With the advent of multiple cores within a processor the need to create a parallel game engine has become more and more important. It is still possible to focus primarily on just the GPU and have a single threaded game engine, but the advantage of utilizing all the processors on a system, whether CPU or GPU, can give a much greater experience for the user. For example, by utilizing more CPU cores a game could increase the number of rigid body physics object for greater effects on screen, or developing smarter AI that gives it a more human like behavior.
The "Parallel Game Engine Framework" or engine is a multi-threaded game engine that is designed to scale to as many processors as are available within a platform. It does this by executing different functional blocks in parallel so that it can utilize all available processors. This is easier said than done as there are many pieces to a game engine that often interact with one another and can cause many threading errors because of that. The engine takes these scenarios into account and has mechanisms for getting proper synchronization of data without having to be bound by synchronization locks. The engine also has a method for executing data synchronization in parallel in order to keep serial execution time at a minimum. This paper assumes a good working knowledge of modern computer game development as well as some experience with game engine threading or threading for performance in general.
2. Parallel Execution State
The concept of a parallel execution state in an engine is crucial to an efficient multi-threaded runtime. In order for a game engine to truly run parallel, with as little synchronization overhead as possible, it will need to have each system operate within its own execution state with as little interaction as possible to anything else that is going on in the engine. Data still needs to be shared however, but now instead of each system accessing a common data location to say, get position or orientation data, each system has its own copy. This removes the data dependency that exists between different parts of the engine. Notices of any changes made by a system to shared data are sent to a state manager which then queues up all the changes, called messaging. Once the different systems are done executing, they are notified of the state changes and update their internal data structures, which is also part of messaging. Using this mechanism greatly reduces synchronization overhead, allowing systems to act more independently.
2.1. Execution Modes
Execution state management works best when operations are synchronized to a clock, meaning the different systems execute synchronously. The clock frequency may or may not be equivalent to a frame time and it is not necessary for it to be so. The clock time does not even have to be fixed to a specific frequency but could be tied to frame count, such that one clock step would be equal to how long it takes to complete one frame regardless of length. Depending on how you would like to implement your execution state will determine clock time. Figure 1 illustrates the different systems operating in free step mode of execution, meaning they all don't have to complete their execution on the same clock. There is also a lock step mode of execution (see Figure 2) where all systems execution and complete in one clock.
2.1.1. Free Step Mode
This mode of execution allows systems to operate in the time they need to complete their calculations. Free can be misleading as a system is not free to complete whenever it wants to, but is free to select the number of clocks it will need to execute.
With this method a simple notification of a state change to the state manager is not enough, data will also need to be passed along with the state change notification.
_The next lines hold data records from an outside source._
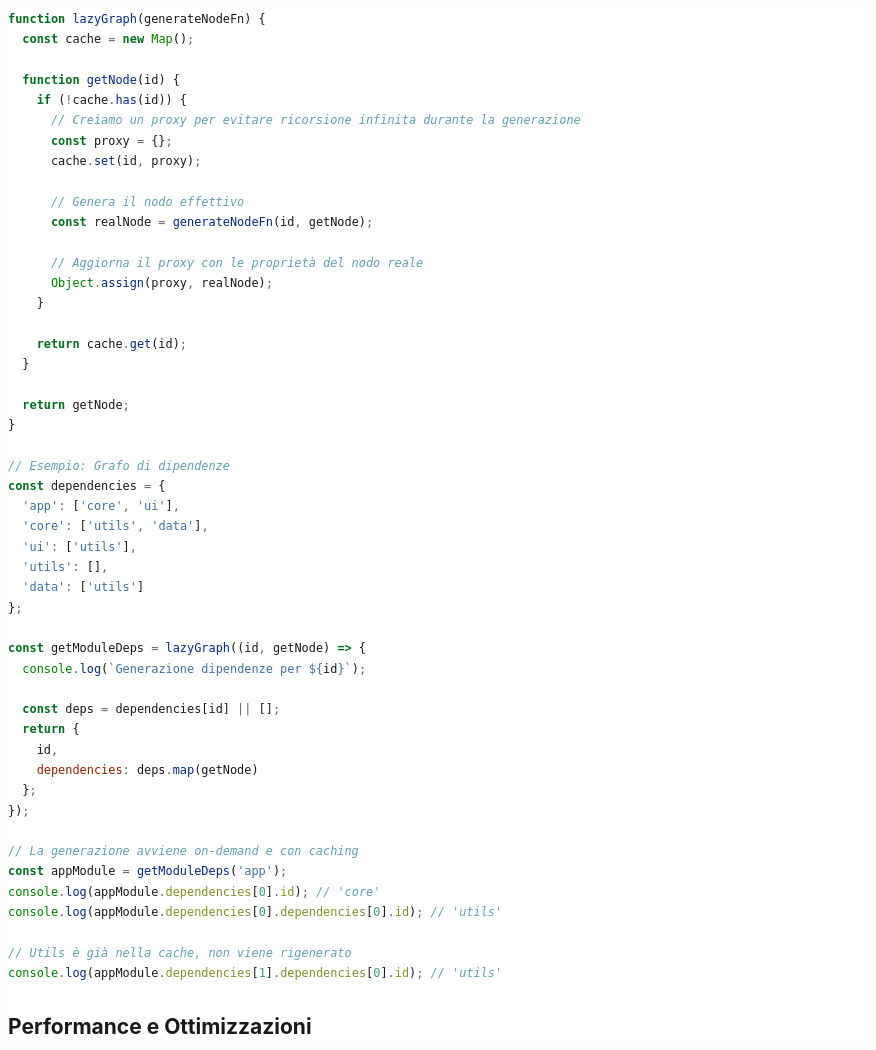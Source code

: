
 ```javascript
function lazyGraph(generateNodeFn) {
  const cache = new Map();
  
  function getNode(id) {
    if (!cache.has(id)) {
      // Creiamo un proxy per evitare ricorsione infinita durante la generazione
      const proxy = {};
      cache.set(id, proxy);
      
      // Genera il nodo effettivo
      const realNode = generateNodeFn(id, getNode);
      
      // Aggiorna il proxy con le proprietà del nodo reale
      Object.assign(proxy, realNode);
    }
    
    return cache.get(id);
  }
  
  return getNode;
}

// Esempio: Grafo di dipendenze
const dependencies = {
  'app': ['core', 'ui'],
  'core': ['utils', 'data'],
  'ui': ['utils'],
  'utils': [],
  'data': ['utils']
};

const getModuleDeps = lazyGraph((id, getNode) => {
  console.log(`Generazione dipendenze per ${id}`);
  
  const deps = dependencies[id] || [];
  return {
    id,
    dependencies: deps.map(getNode)
  };
});

// La generazione avviene on-demand e con caching
const appModule = getModuleDeps('app');
console.log(appModule.dependencies[0].id); // 'core'
console.log(appModule.dependencies[0].dependencies[0].id); // 'utils'

// Utils è già nella cache, non viene rigenerato
console.log(appModule.dependencies[1].dependencies[0].id); // 'utils'
```

## Performance e Ottimizzazioni
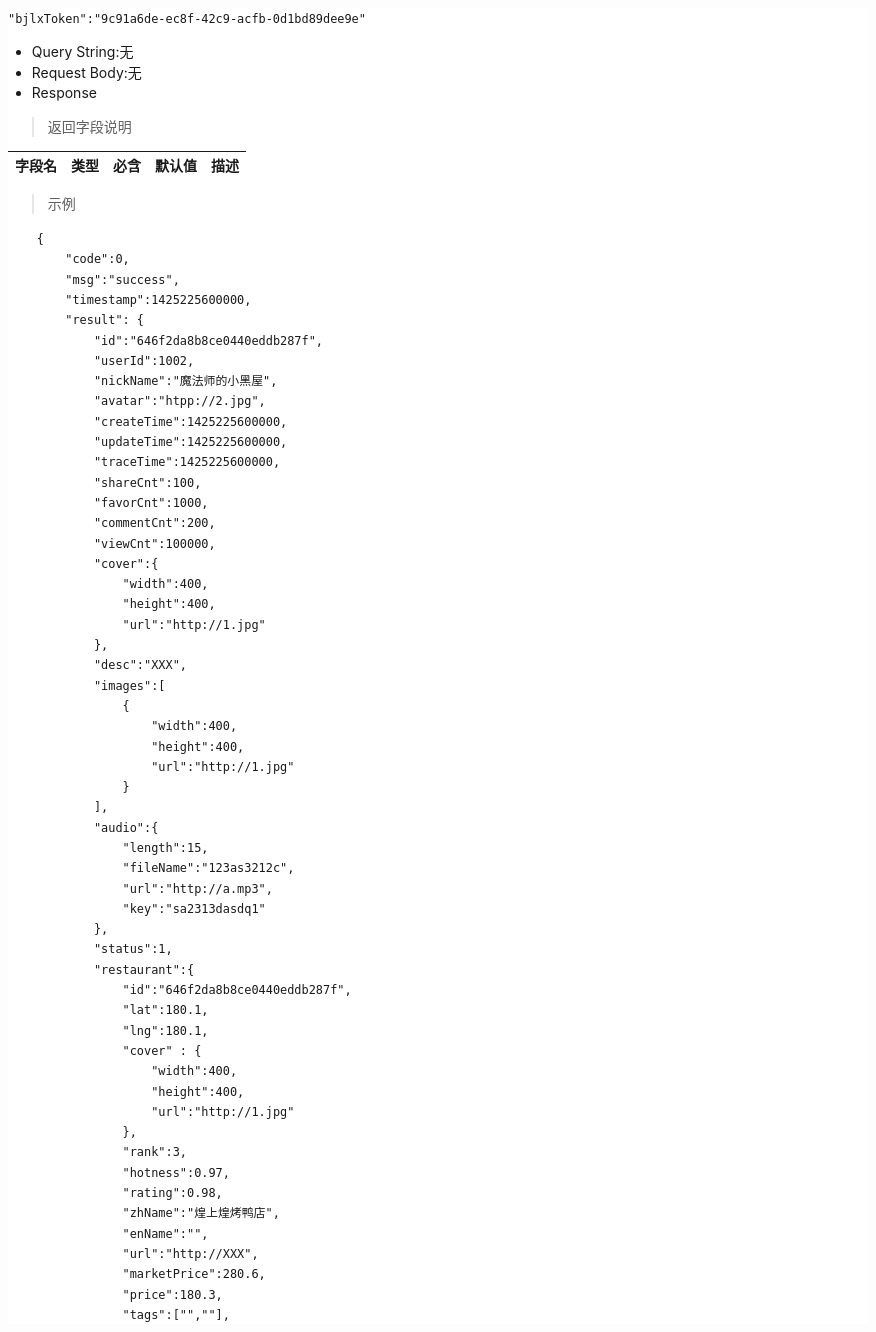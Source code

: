 	"bjlxToken":"9c91a6de-ec8f-42c9-acfb-0d1bd89dee9e"
- Query String:无
- Request Body:无
- Response
> 返回字段说明

字段名|类型|必含|默认值|描述
--|--|--|--|--

> 示例

		{
			"code":0,
			"msg":"success",
			"timestamp":1425225600000,
			"result": {
				"id":"646f2da8b8ce0440eddb287f",
				"userId":1002,
				"nickName":"魔法师的小黑屋",
				"avatar":"htpp://2.jpg",
				"createTime":1425225600000,
				"updateTime":1425225600000,
				"traceTime":1425225600000,
				"shareCnt":100,
				"favorCnt":1000,
				"commentCnt":200,
				"viewCnt":100000,
				"cover":{
					"width":400,
					"height":400,
					"url":"http://1.jpg"
				},
				"desc":"XXX",
				"images":[
					{
						"width":400,
						"height":400,
						"url":"http://1.jpg"
					}
				],
				"audio":{
					"length":15,
					"fileName":"123as3212c",
					"url":"http://a.mp3",
					"key":"sa2313dasdq1"
				},
				"status":1,
				"restaurant":{
					"id":"646f2da8b8ce0440eddb287f",
					"lat":180.1,
					"lng":180.1,
					"cover" : {
						"width":400,
						"height":400,
						"url":"http://1.jpg"
					},
					"rank":3,
					"hotness":0.97,
					"rating":0.98,
					"zhName":"煌上煌烤鸭店",
					"enName":"",
					"url":"http://XXX",
					"marketPrice":280.6,
					"price":180.3,
					"tags":["",""],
This is because a system that has modified shared data may still be executing when a system that wants the data is ready to do an update. This requires more memory and more copies to be used so may not be the most ideal mode for all situations.
2.1.2. Lock Step Mode
This mode requires that all systems complete their execution in a single clock. This is simpler to implement and does not require passing data with the notification because systems that are interested in a change made by another system can simply query the other system for the value (at the end of execution of course).
Lock step can also implement a pseudo free step mode of operation by staggering calculations across multiple steps. One use of this is with an AI that will calculate its initial "large view" goal in the first clock but instead of just repeating the goal calculation for the next clock it can now come up with a more focused goal based on the initial goal.
2.2. Data Synchronization
It is possible for multiple systems to make changes to the same shared data. Because of this, something needs to be put in place in the messaging to determine which value would be the correct value to use. There are two such mechanisms that can be used:
- Time, where the last system to make the change time-wise has the correct value.
- Priority, where a system with a higher priority will be the one that has the correct value. This can also be combined with the time mechanism to resolve changes from systems of equal priority.
Data values that are determined to be stale, via the two mechanisms, will simply be overwritten or thrown out of the change notification queue.
Because the data is shared, using relative values for data can prove to be difficult as some data may be order dependent when combining it. To alleviate this problem use absolute data values for those that require it so that when systems update their local values they just replace the old with the new. A combination of both absolute and relative data would be the most ideal and would depend on each specific situation. For example, common data, like position and orientation, should be kept absolute as creating a transformation matrix for it would depend on the order they are received, but a custom system that generated particles, via the graphics system, that fully owned the particle information could merely send relative value updates.